The first thing loaded Monday evening was the marble table. Other than the houses and vehicles, it's probably the heaviest thing I own. The top is somewhere around 42 inches in diameter, and 1.5 inches thick, and solid marble, colored marble inlay over a solid marble slab. It sits (rather frighteningly loosely) on a ceramic base. I want to use it as a breakfast table.
I suspect the base was once a plant stand, and the table once had wrought iron legs or something, and somewhere along the line they got married, as they say in the antiques game, and in the interests of liability reduction I may have to divorce them, but ... anyway ... back to the story, The Hairless Hunk wrestled it from my basement, around the corner of the house, up the hill, and to the van. Amazing.

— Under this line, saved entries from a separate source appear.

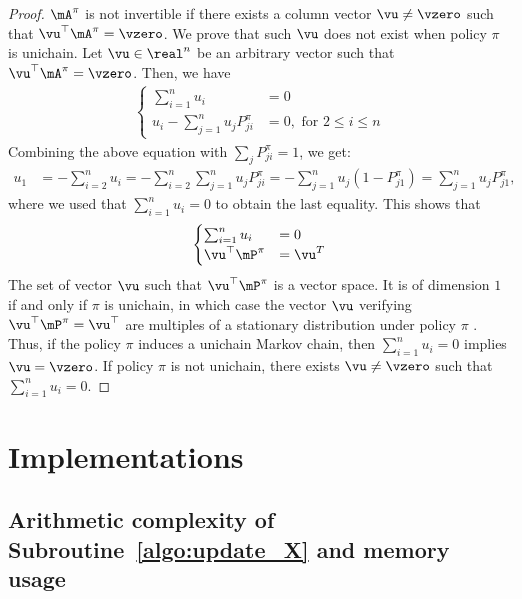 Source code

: \begin{proof}
    $\mA^\pi$ is not invertible if there exists a column vector $\vu\neq\vzero$ such that $\vu^\top \mA^\pi=\vzero$.
    We prove that such $\vu$ does not exist when policy $\pi$ is unichain.
    Let $\vu\in\real^n$ be an arbitrary vector such that $\vu^\top \mA^\pi=\vzero$.
    Then, we have
    \begin{align*}
        \begin{cases}
            \sum_{i=1}^{n}u_i &= 0 \\
            u_i-\sum_{j=1}^{n}u_jP_{ji}^\pi &= 0, \text{ for } 2\le i\le n
        \end{cases}
    \end{align*}
    Combining the above equation with $\sum_j P^\pi_{ji}=1$, we get:
    \begin{align*}
        u_1 &= -\sum_{i=2}^n u_i
        =-\sum_{i=2}^n\sum_{j=1}^n u_j P^\pi_{ji}
        =-\sum_{j=1}^n u_j (1-P^\pi_{j1})
        = \sum_{j=1}^n u_j P^\pi_{j1},
    \end{align*}
    where we used that $\sum_{i=1}^{n}u_i=0$ to obtain the last equality.  
    This shows that 
    \begin{align*}
        \begin{cases}
            \sum_{i=1}^{n}u_i &= 0 \\
            \vu^\top\mP^\pi &=\vu^T
        \end{cases}
    \end{align*}
    The set of vector $\vu$ such that $\vu^\top\mP^\pi$ is a vector space. It is of dimension $1$ if and only if $\pi$ is unichain, in which case the vector $\vu$ verifying $\vu^\top\mP^\pi=\vu^\top$ are multiples of a stationary distribution under policy $\pi$ \cite{puterman2014markov}. Thus, if the policy $\pi$ induces a unichain Markov chain, then $\sum_{i=1}^{n}u_i = 0$ implies $\vu = \vzero$. If policy $\pi$ is not unichain, there exists $\vu\ne\vzero$ such that $\sum_{i=1}^{n}u_i = 0$.
\end{proof}

\section{Implementations}
\label{apx:implementation}

\subsection{Arithmetic complexity of Subroutine~\ref{algo:update_X} and memory usage}

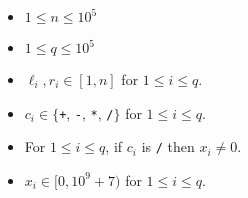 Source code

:\begin{itemize}
\tightlist
\item $1 \le n \le 10^5$
\item $1 \le q \le 10^5$
\item $\ell_i, r_i \in [1, n]$ for $1\le i \le q$.
\item $c_i \in\{$\verb-+-, \verb+-+, \verb+*+, \verb+/+$\}$ 
      for $1\le i \le q$.
\item For $1\le i \le q$, if $c_i$ is \verb+/+ then $x_i \neq 0$.
\item $x_i \in [0, 10^9+7)$ for $1\le i \le q$.
\end{itemize}
\newpage


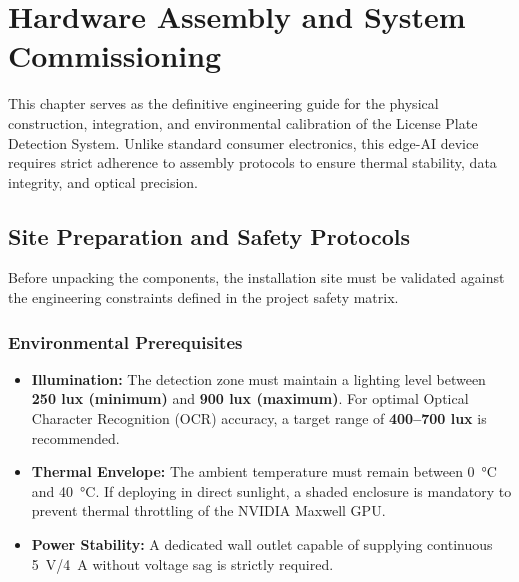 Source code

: %
%

\chapter{Hardware Assembly and System Commissioning}

This chapter serves as the definitive engineering guide for the physical construction, integration, and environmental calibration of the License Plate Detection System. Unlike standard consumer electronics, this edge-AI device requires strict adherence to assembly protocols to ensure thermal stability, data integrity, and optical precision.

\section{Site Preparation and Safety Protocols}
Before unpacking the components, the installation site must be validated against the engineering constraints defined in the project safety matrix.

\subsection{Environmental Prerequisites}
\begin{itemize}
	\item \textbf{Illumination:} The detection zone must maintain a lighting level between \textbf{250 lux (minimum)} and \textbf{900 lux (maximum)}. For optimal Optical Character Recognition (OCR) accuracy, a target range of \textbf{400--700 lux} is recommended.
	\item \textbf{Thermal Envelope:} The ambient temperature must remain between \SI{0}{\celsius} and \SI{40}{\celsius}. If deploying in direct sunlight, a shaded enclosure is mandatory to prevent thermal throttling of the NVIDIA Maxwell GPU.
	\item \textbf{Power Stability:} A dedicated wall outlet capable of supplying continuous \SI{5}{\volt}/\SI{4}{\ampere} without voltage sag is strictly required.
\end{itemize}

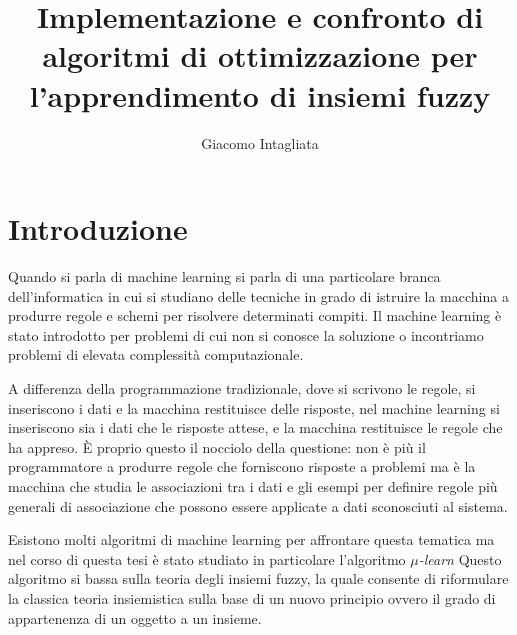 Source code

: \documentclass[a4paper,12pt]{report}
\begin{document}
\title{Implementazione e confronto di algoritmi di ottimizzazione per l'apprendimento di insiemi fuzzy}
\author{Giacomo Intagliata}
%
% 
%
\beforepreface

%
%
\afterpreface

%
\chapter*{Introduzione}
\label{Introduzione}

Quando si parla di machine learning si parla di una particolare branca dell'informatica in cui si studiano delle tecniche in grado di istruire la macchina a produrre regole e schemi per risolvere determinati compiti. Il machine learning è stato introdotto per problemi di cui non si conosce la soluzione o incontriamo problemi di elevata complessità computazionale.

A differenza della programmazione tradizionale, dove si scrivono le regole, si inseriscono i dati e la macchina restituisce delle risposte, nel machine learning si inseriscono sia i dati che le risposte attese, e la macchina restituisce le regole che ha appreso. \`E proprio questo il nocciolo della questione: non è più il programmatore a produrre regole che forniscono risposte a problemi ma è la macchina che studia le associazioni tra i dati e gli esempi per definire regole più generali di associazione che possono essere applicate a dati sconosciuti al sistema.

Esistono molti algoritmi di machine learning per affrontare questa tematica ma nel corso di questa tesi è stato studiato in particolare l'algoritmo \textit{$\mu$-learn} Questo algoritmo si bassa sulla teoria degli insiemi fuzzy, la quale consente di riformulare la classica teoria insiemistica sulla base di un nuovo principio ovvero il grado di appartenenza di un oggetto a un insieme. 
\end{document}
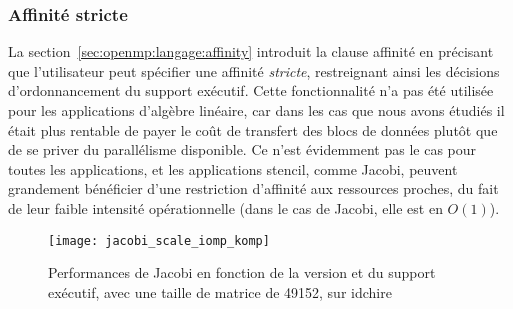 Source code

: 


\subsubsection{Affinité stricte}

La section~\ref{sec:openmp:langage:affinity} introduit la clause affinité en précisant que l'utilisateur peut spécifier une affinité \emph{stricte}, restreignant ainsi les décisions d'ordonnancement du support exécutif.
Cette fonctionnalité n'a pas été utilisée pour les applications d'algèbre linéaire, car dans les cas que nous avons étudiés il était plus rentable de payer le coût de transfert des blocs de données plutôt que de se priver du parallélisme disponible.
Ce n'est évidemment pas le cas pour toutes les applications, et les applications stencil, comme Jacobi, peuvent grandement bénéficier d'une restriction d'affinité aux ressources proches, du fait de leur faible intensité opérationnelle (dans le cas de Jacobi, elle est en $O(1)$).

\begin{figure}[ht]
  \centering
  \texttt{[image: jacobi\_scale\_iomp\_komp]}
  \caption{Performances de Jacobi en fonction de la version et du support exécutif, avec une taille de matrice de 49152, sur idchire}\label{fig:contribs:perf_eval:eval-jacobi}
\end{figure}

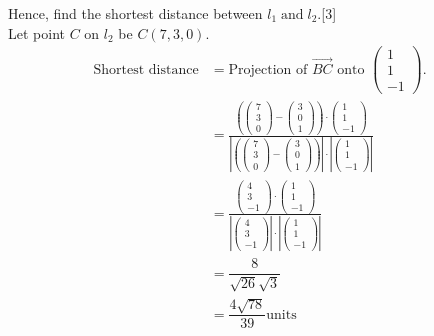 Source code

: \documentclass[12pt, a4 paper]{article}
\begin{document}
\begin{outline}[enumerate]
					\color{black}
					\2 Hence, find the shortest distance between ${l_1}\;{\textrm{and}}\;{l_2}$.\hfill[3]
					\color{blue}
					\\{\textrm{Let point }}$C${\textrm{ on }}${l_2}${\textrm{ be }}$C(7,3,0)$.
					\begin{align*}
						\textrm{Shortest distance} & =  \textrm{Projection of }\overrightarrow {BC} {\textrm{ onto }}\left( {\begin{array}{*{20}{c}}1 \\1\\{ - 1}\end{array}} \right).\\ &= \frac{{\left( {\left( {\begin{array}{*{20}{c}}7\\3\\0\end{array}} \right) - \left( {\begin{array}{*{20}{c}}3\\0\\1\end{array}} \right)} \right) \cdot \left( {\begin{array}{*{20}{c}}1\\1\\{ - 1}\end{array}} \right)}}{{\left| {\left( {\left( {\begin{array}{*{20}{c}}7\\3\\0\end{array}} \right) - \left( {\begin{array}{*{20}{c}}3\\0\\1\end{array}} \right)} \right)} \right| \cdot \left| {\left( {\begin{array}{*{20}{c}}1\\1\\{ - 1}\end{array}} \right)} \right|}}\\ &= \frac{{\left( {\begin{array}{*{20}{c}}4\\3\\{ - 1}\end{array}} \right) \cdot \left( {\begin{array}{*{20}{c}}1\\1\\{ - 1}\end{array}} \right)}}{{\left| {\left( {\begin{array}{*{20}{c}}4\\3\\{ - 1}\end{array}} \right)} \right| \cdot \left| {\left( {\begin{array}{*{20}{c}}1\\1\\{ - 1}\end{array}} \right)} \right|}}\\ &= \dfrac{8}{{\sqrt {26} \sqrt 3 }}\\ &= \dfrac{{4\sqrt {78} }}{{39}}{\textrm{units}}

\end{align*}
\end{outline}
\end{document}

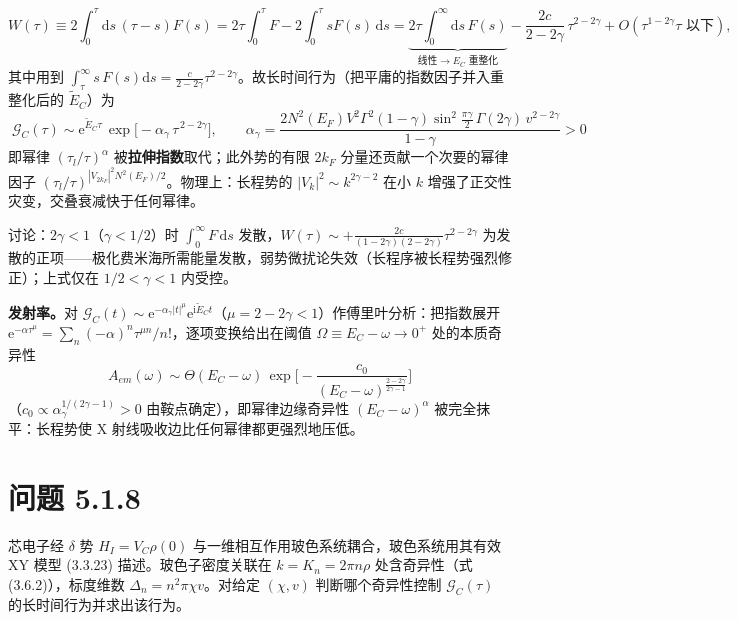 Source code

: \begin{equation*}
W(\tau)\equiv2\int_0^{\tau}\mathrm{d}s\,(\tau-s)F(s)
=2\tau\!\int_0^{\tau}\!F-2\!\int_0^{\tau}\!sF(s)\,\mathrm{d}s
=\underbrace{2\tau\!\int_0^{\infty}\!\!\mathrm{d}s\,F(s)}_{\text{线性}\to E_C\text{ 重整化}}-\frac{2c}{2-2\gamma}\,\tau^{2-2\gamma}+O(\tau^{1-2\gamma}\tau\text{ 以下}),
\end{equation*}
其中用到 $\int_\tau^\infty s\,F(s)\mathrm{d}s=\frac{c}{2-2\gamma}\tau^{2-2\gamma}$。故长时间行为（把平庸的指数因子并入重整化后的 $\tilde E_C$）为
\begin{equation*}
\boxed{\;\mathcal{G}_C(\tau)\sim\mathrm{e}^{\tilde E_C\tau}\,
\exp\!\Big[-\alpha_\gamma\,\tau^{\,2-2\gamma}\Big],\qquad
\alpha_\gamma=\frac{2N^{2}(E_F)V^{2}\Gamma^{2}(1-\gamma)\sin^{2}\frac{\pi\gamma}{2}\,\Gamma(2\gamma)\,v^{2-2\gamma}}{1-\gamma}>0\;}
\end{equation*}
即幂律 $(\tau_l/\tau)^{\alpha}$ 被\textbf{拉伸指数}取代；此外势的有限 $2k_F$ 分量还贡献一个次要的幂律因子 $(\tau_l/\tau)^{|V_{2k_F}|^{2}N^{2}(E_F)/2}$。物理上：长程势的 $|V_k|^{2}\sim k^{2\gamma-2}$ 在小 $k$ 增强了正交性灾变，交叠衰减快于任何幂律。

讨论：$2\gamma<1$（$\gamma<1/2$）时 $\int_0^\infty F\,\mathrm{d}s$ 发散，$W(\tau)\sim+\frac{2c}{(1-2\gamma)(2-2\gamma)}\tau^{2-2\gamma}$ 为发散的正项——极化费米海所需能量发散，弱势微扰论失效（长程序被长程势强烈修正）；上式仅在 $1/2<\gamma<1$ 内受控。

\textbf{发射率。}对 $\mathcal{G}_C(t)\sim\mathrm{e}^{-\alpha_\gamma|t|^{\mu}}\mathrm{e}^{\mathrm{i}\tilde E_Ct}$（$\mu=2-2\gamma<1$）作傅里叶分析：把指数展开 $\mathrm{e}^{-\alpha\tau^\mu}=\sum_n(-\alpha)^n\tau^{\mu n}/n!$，逐项变换给出在阈值 $\Omega\equiv E_C-\omega\to0^{+}$ 处的本质奇异性
\begin{equation*}
\boxed{\;A_{em}(\omega)\sim\Theta(E_C-\omega)\,
\exp\!\Big[-\frac{c_0}{(E_C-\omega)^{\frac{2-2\gamma}{2\gamma-1}}}\Big]\;}
\end{equation*}
（$c_0\propto\alpha_\gamma^{1/(2\gamma-1)}>0$ 由鞍点确定），即幂律边缘奇异性 $(E_C-\omega)^{\alpha}$ 被完全抹平：长程势使 X 射线吸收边比任何幂律都更强烈地压低。

\section*{问题 5.1.8}
\begin{problem}
芯电子经 $\delta$ 势 $H_I=V_C\rho(0)$ 与一维相互作用玻色系统耦合，玻色系统用其有效 XY 模型 (3.3.23) 描述。玻色子密度关联在 $k=K_n=2\pi n\rho$ 处含奇异性（式 (3.6.2)），标度维数 $\Delta_n=n^{2}\pi\chi v$。对给定 $(\chi,v)$ 判断哪个奇异性控制 $\mathcal{G}_C(\tau)$ 的长时间行为并求出该行为。
\end{problem}
\solution

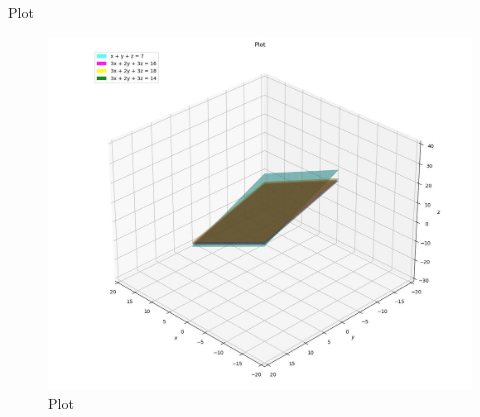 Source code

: \documentclass{beamer}
\begin{document}
\begin{frame}{Plot}
\begin{figure}
	\centering
	\includegraphics[width=0.5\columnwidth]{../figs/plot_p.jpg}
	\caption{Plot}
	\label{fig:fig}
\end{figure}
\end{frame}
\end{document}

So far, I've had three men help me move it. The first move was from the auction house to the Suzuki, where the top leaned on edge in the back seat for several weeks because I couldn't get it out of the car myself. The second move was from the car to the basement, through the basement SGD, when the auction house guy delivered a chest after the next auction, and I asked him to help me get it out of the car. It lived in my basement for a year or so. The third move was from the basement to the minivan Monday evening. The Hairless Hunk was working in his yard when I went past on my way to the old house, and I asked him if he would help me.

The flippin' thing must weigh almost 200 lbs. I can support almost 100 lbs if I can rest it on the top of my thighs, so with another person I can help to move it, and in every case I've asked these guys to help me - and in every case they've insisted on doing it themselves. Testosterone overload, I guess.

So, anyway, we laid it flat on the open center floor of the van, and then I packed everything else on top of it, and drove back to the new house last night. This afternoon Daughter helped me unload the van, but the table top is still out there.

I suggested that maybe when Hercules got home from work, the three of us could bring it into the house, but she said no way. Without having heard my experience with men "helping", she, being smarter than I, said that if we involved Hercules, he'd insist on doing it himself, and she's not too happy with that idea. He's strong and healthy, but he's a marathoner-type athlete, not a weightlifter. He sits at a desk when he's not running up and down stairs. But being idiot male, he'll try anyway.

Yeah, that's the way it seems to work.

I need to find several people, all at once, either all females or a group with a minimum of two males. At the moment, I don't have the faintest idea who or how. I think I'm going to be hauling it around in the van for a while.

Sigh.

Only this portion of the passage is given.